A Houston federal judge dismissed on Wednesday a temporary restraining order request led by conservative Christians against a local public library's "Drag Queen Story Hour" events.
A number of Christians joined the lawsuit against Houston Mayor Sylvester Turner and Rhea Lawson, head of the city's library system, arguing that the events featuring drag queens reading to children are a promotion of secular religion, and violate the freedom of religion clause in the Constitution.
Chief U.S. District Judge Lee H. Rosenthal issued a short order, explaining the decision to deny a temporary restraining order while the case moves forward in only two sentences: "There is no basis to support the requested relief.

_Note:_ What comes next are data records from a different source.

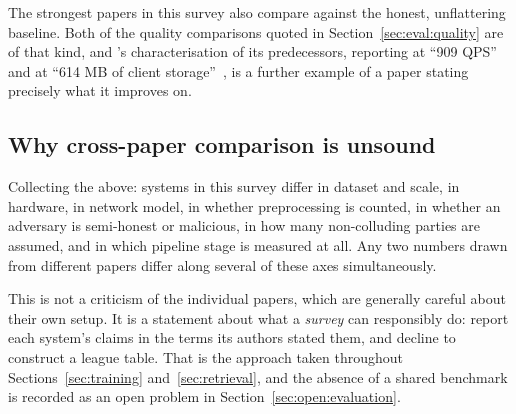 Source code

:The strongest papers in this survey also compare against the honest, unflattering baseline. Both
of the quality comparisons quoted in Section~\ref{sec:eval:quality} are of that kind, and
\wallyplain{}'s characterisation of its predecessors, reporting \tiptoeplain{} at ``909 QPS''
and \pacmannplain{} at ``614 MB of client storage''~\cite{wally2024}, is a further example of a
paper stating precisely what it improves on.

\subsection{Why cross-paper comparison is unsound}
\label{sec:eval:comparison}

Collecting the above: systems in this survey differ in dataset and scale, in hardware, in network
model, in whether preprocessing is counted, in whether an adversary is semi-honest or malicious,
in how many non-colluding parties are assumed, and in which pipeline stage is measured at all.
Any two numbers drawn from different papers differ along several of these axes simultaneously.

This is not a criticism of the individual papers, which are generally careful about their own
setup. It is a statement about what a \emph{survey} can responsibly do: report each system's
claims in the terms its authors stated them, and decline to construct a league table. That is the
approach taken throughout Sections~\ref{sec:training} and~\ref{sec:retrieval}, and the absence of
a shared benchmark is recorded as an open problem in Section~\ref{sec:open:evaluation}.

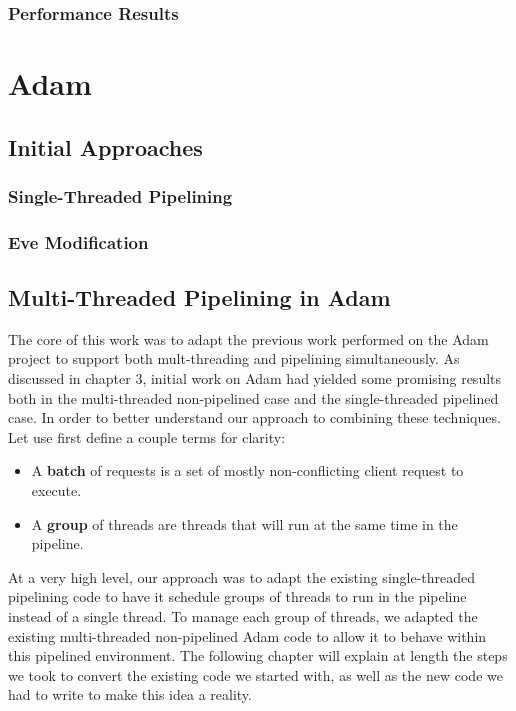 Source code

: \documentclass[11pt, oneside]{report}
\begin{document}
\subsection{Performance Results}

\chapter{Adam}


\section{Initial Approaches}

\subsection{Single-Threaded Pipelining}

\subsection{Eve Modification}

\section{Multi-Threaded Pipelining in Adam}

The core of this work was to adapt the previous work performed on the Adam project to support both mult-threading and pipelining simultaneously. As discussed in chapter 3, initial work on Adam had yielded some promising results both in the multi-threaded non-pipelined case and the single-threaded pipelined case. In order to better understand our approach to combining these techniques. Let use first define a couple terms for clarity:
\begin{itemize}
\item A \textbf{batch} of requests is a set of mostly non-conflicting client request to execute.
\item A \textbf{group} of threads are threads that will run at the same time in the pipeline.
\end{itemize}

At a very high level, our approach was to adapt the existing single-threaded pipelining code to have it schedule groups of threads to run in the pipeline instead of a single thread. To manage each group of threads, we adapted the existing multi-threaded non-pipelined Adam code to allow it to behave within this pipelined environment. The following chapter will explain at length the steps we took to convert the existing code we started with, as well as the new code we had to write to make this idea a reality.
\end{document}
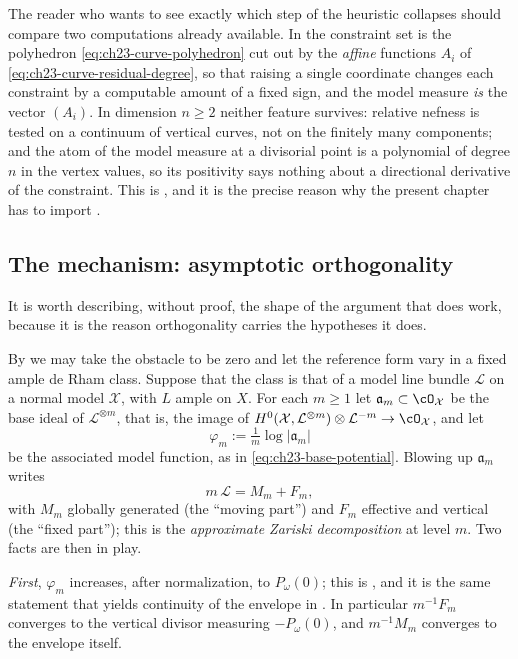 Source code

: The reader who wants to see exactly which step of the heuristic collapses
should compare two computations already available.  In
 the constraint set is the
polyhedron \eqref{eq:ch23-curve-polyhedron} cut out by the \emph{affine}
functions \(A_i\) of \eqref{eq:ch23-curve-residual-degree}, so that raising a
single coordinate changes each constraint by a computable amount of a fixed
sign, and the model measure \emph{is} the vector \((A_i)\).  In dimension
\(n\geq2\) neither feature survives: relative nefness is tested on a
continuum of vertical curves, not on the finitely many components; and the
atom of the model measure at a divisorial point is a polynomial of degree
\(n\) in the vertex values, so its positivity says nothing about a
directional derivative of the constraint.  This is
, and it is the precise reason why the
present chapter has to import .

\subsection{The mechanism: asymptotic orthogonality}
\label{sec:ch27-orthogonality-mechanism}

It is worth describing, without proof, the shape of the argument that does
work, because it is the reason orthogonality carries the hypotheses it
does.

By  we may take the obstacle
to be zero and let the reference form vary in a fixed ample de Rham class.
Suppose that the class is that of a model line bundle \(\mathcal L\) on a
normal model \(\mathcal X\), with \(L\) ample on \(X\).  For each \(m\geq1\)
let \(\mathfrak a_m\subset\cO_{\mathcal X}\) be the base ideal of
\(\mathcal L^{\otimes m}\), that is, the image of
\(H^0(\mathcal X,\mathcal L^{\otimes m})\otimes\mathcal L^{-m}
 \to\cO_{\mathcal X}\), and let
\[
 \varphi_m:=\tfrac1m\log|\mathfrak a_m|
\]
be the associated model function, as in
\eqref{eq:ch23-base-potential}.  Blowing up \(\mathfrak a_m\) writes
\[
 m\,\mathcal L=M_m+F_m,
\]
with \(M_m\) globally generated (the ``moving part'') and \(F_m\) effective
and vertical (the ``fixed part''); this is the \emph{approximate Zariski
decomposition} at level \(m\).  Two facts are then in play.

\emph{First}, \(\varphi_m\) increases, after normalization, to
\(P_\omega(0)\); this is
, and it is the same statement that
yields continuity of the envelope in .  In
particular \(m^{-1}F_m\) converges to the vertical divisor measuring
\(-P_\omega(0)\), and \(m^{-1}M_m\) converges to the envelope itself.


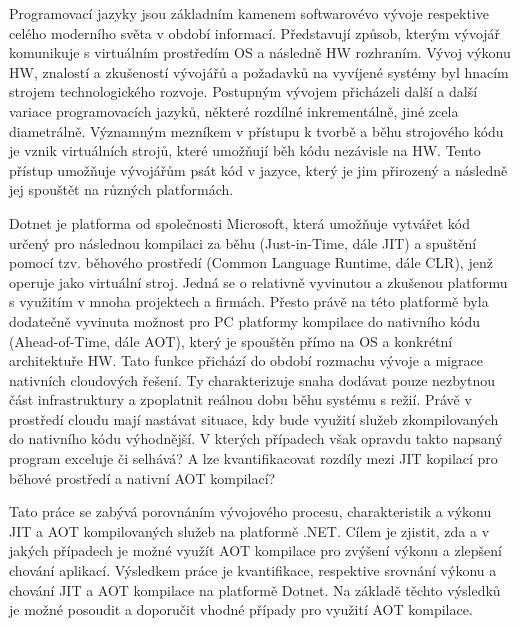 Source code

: Programovací jazyky jsou základním kamenem softwarovévo vývoje respektive celého moderního světa v období informací. Představují způsob, kterým vývojář komunikuje s virtuálním prostředím OS a následně HW rozhraním. Vývoj výkonu HW, znalostí a zkušeností vývojářů a požadavků na vyvíjené systémy byl hnacím strojem technologického rozvoje. Postupným vývojem přicházeli další a další variace programovacích jazyků, některé rozdílné inkrementálně, jiné zcela diametrálně. Významným mezníkem v přístupu k tvorbě a běhu strojového kódu je vznik virtuálních strojů, které umožňují běh kódu nezávisle na HW. Tento přístup umožňuje vývojářům psát kód v jazyce, který je jim přirozený a následně jej spouštět na různých platformách.

Dotnet je platforma od společnosti Microsoft, která umožňuje vytvářet kód určený pro následnou kompilaci za běhu (Just-in-Time, dále JIT) a spuštění pomocí tzv. běhového prostředí (Common Language Runtime, dále CLR), jenž operuje jako virtuální stroj. Jedná se o relativně vyvinutou a zkušenou platformu s využitím v mnoha projektech a firmách. Přesto právě na této platformě byla dodatečně vyvinuta možnost pro PC platformy kompilace do nativního kódu (Ahead-of-Time, dále AOT), který je spouštěn přímo na OS a konkrétní architektuře HW. Tato funkce přichází do období rozmachu vývoje a migrace nativních cloudových řešení. Ty charakterizuje snaha dodávat pouze nezbytnou část infrastruktury a zpoplatnit reálnou dobu běhu systému s režií. Právě v prostředí cloudu mají nastávat situace, kdy bude využití služeb zkompilovaných do nativního kódu výhodnější. V kterých případech však opravdu takto napsaný program exceluje či selhává? A lze kvantifikacovat rozdíly mezi JIT kopilací pro běhové prostředí a nativní AOT kompilací?

Tato práce se zabývá porovnáním vývojového procesu, charakteristik a výkonu JIT a AOT kompilovaných služeb na platformě .NET. Cílem je zjistit, zda a v jakých případech je možné využít AOT kompilace pro zvýšení výkonu a zlepšení chování aplikací. Výsledkem práce je kvantifikace, respektive srovnání výkonu a chování JIT a AOT kompilace na platformě Dotnet. Na základě těchto výsledků je možné posoudit a doporučit vhodné případy pro využití AOT kompilace. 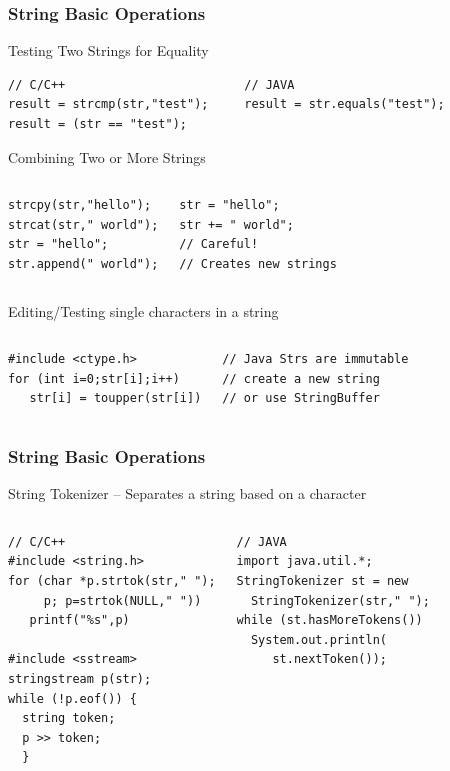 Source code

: \begin{frame}[fragile]
  \frametitle{String Basic Operations}
  {\smaller

      \begin{block}{Testing Two Strings for Equality}
\begin{verbatim}
// C/C++                         // JAVA
result = strcmp(str,"test");     result = str.equals("test");
result = (str == "test");
\end{verbatim}
      \end{block}


    \begin{block}{Combining Two or More Strings}
      \begin{columns}
\begin{verbatim}
strcpy(str,"hello");
strcat(str," world");
str = "hello";
str.append(" world");
\end{verbatim}
\begin{verbatim}
str = "hello";
str += " world";
// Careful!
// Creates new strings
\end{verbatim}
      \end{columns}
    \end{block}
    \begin{block}{Editing/Testing single characters in a string}
      \begin{columns}[T]
\begin{verbatim}
#include <ctype.h>
for (int i=0;str[i];i++)
   str[i] = toupper(str[i])
\end{verbatim}
\begin{verbatim}
// Java Strs are immutable
// create a new string
// or use StringBuffer
\end{verbatim}
      \end{columns}
    \end{block}
  }
\end{frame}

\begin{frame}[fragile]
  \frametitle{String Basic Operations}
  {\smaller
    \begin{block}{String Tokenizer -- Separates a string based on a character}
      \begin{columns}[T]
\begin{verbatim}
// C/C++
#include <string.h>
for (char *p.strtok(str," ");
     p; p=strtok(NULL," "))
   printf("%s",p)

#include <sstream>
stringstream p(str);
while (!p.eof()) {
  string token;
  p >> token;
  }
\end{verbatim}
\begin{verbatim}
// JAVA
import java.util.*;
StringTokenizer st = new
  StringTokenizer(str," ");
while (st.hasMoreTokens())
  System.out.println(
     st.nextToken());
\end{verbatim}
      \end{columns}
    \end{block}
    }
\end{frame}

The application is denied."
Houston businessman Tex Christopher, one of the plaintiffs, suggested that he will be pushing on with the lawsuit and will seek to make his arguments in court, the Houston Chronicle reported.
"I'm taking a stand for righteousness," Christopher said. "I'm calling out Mayor Turner."
The conservative activist insisted that the drag queen performers are looking to groom children to become transgender.
"Why would they want to do that? Transgender (people) have the highest suicide rate. Why would we want to groom our children to be transgender?" he asked.
Turner argued that the lawsuit is "frivolous," declaring Houston to be "the most diverse city in America."
"We acknowledge and celebrate that diversity in all its dimensions," the mayor positioned.
"As mayor of this city I want us to be diverse and inclusive and I want to live in a city where people can be who they are and we can be tolerant of people 's opinions, ideologies, sexual orientation, ethnicities, religion and cultures."
The lawsuit in question argued that same-sex marriage has given license to LGBT activists to "viciously and violently oppress Christians and to misuse government assets to indoctrinate minors to secular humanism."
It also argues that "Drag Queen Story Hour" events are unlawful, because they expose children to "sexual immorality" and to "obscene speech" that violates "community standards of decency."
Schools have also been in hot water with some parents over hosting events allowing drag queen performers to read to children.
Several parents spoke out against a similar event at a public school in Colorado, though the performer, introduced as "Ms. Jessica," insisted that only topics about how to stand up to bullying were addressed.
"I went to four classes. In every class, one person asked me how to handle negativity and hate," the drag queen said. "There were a lot of kids interested in how I could have the confidence to go out looking the way I look."
Jessica added: "I would tell the parents, 'I'm not telling your kid to go off and become a drag queen. I'm telling them to have the conversations. Because, it will come up in life."Correction, October 28, 2018: An October 26, 2018 article stated that the lawsuit against Drag Queen Story Hour had been dismissed. A request for a temporary restraining order while the case move forward had been dismissed.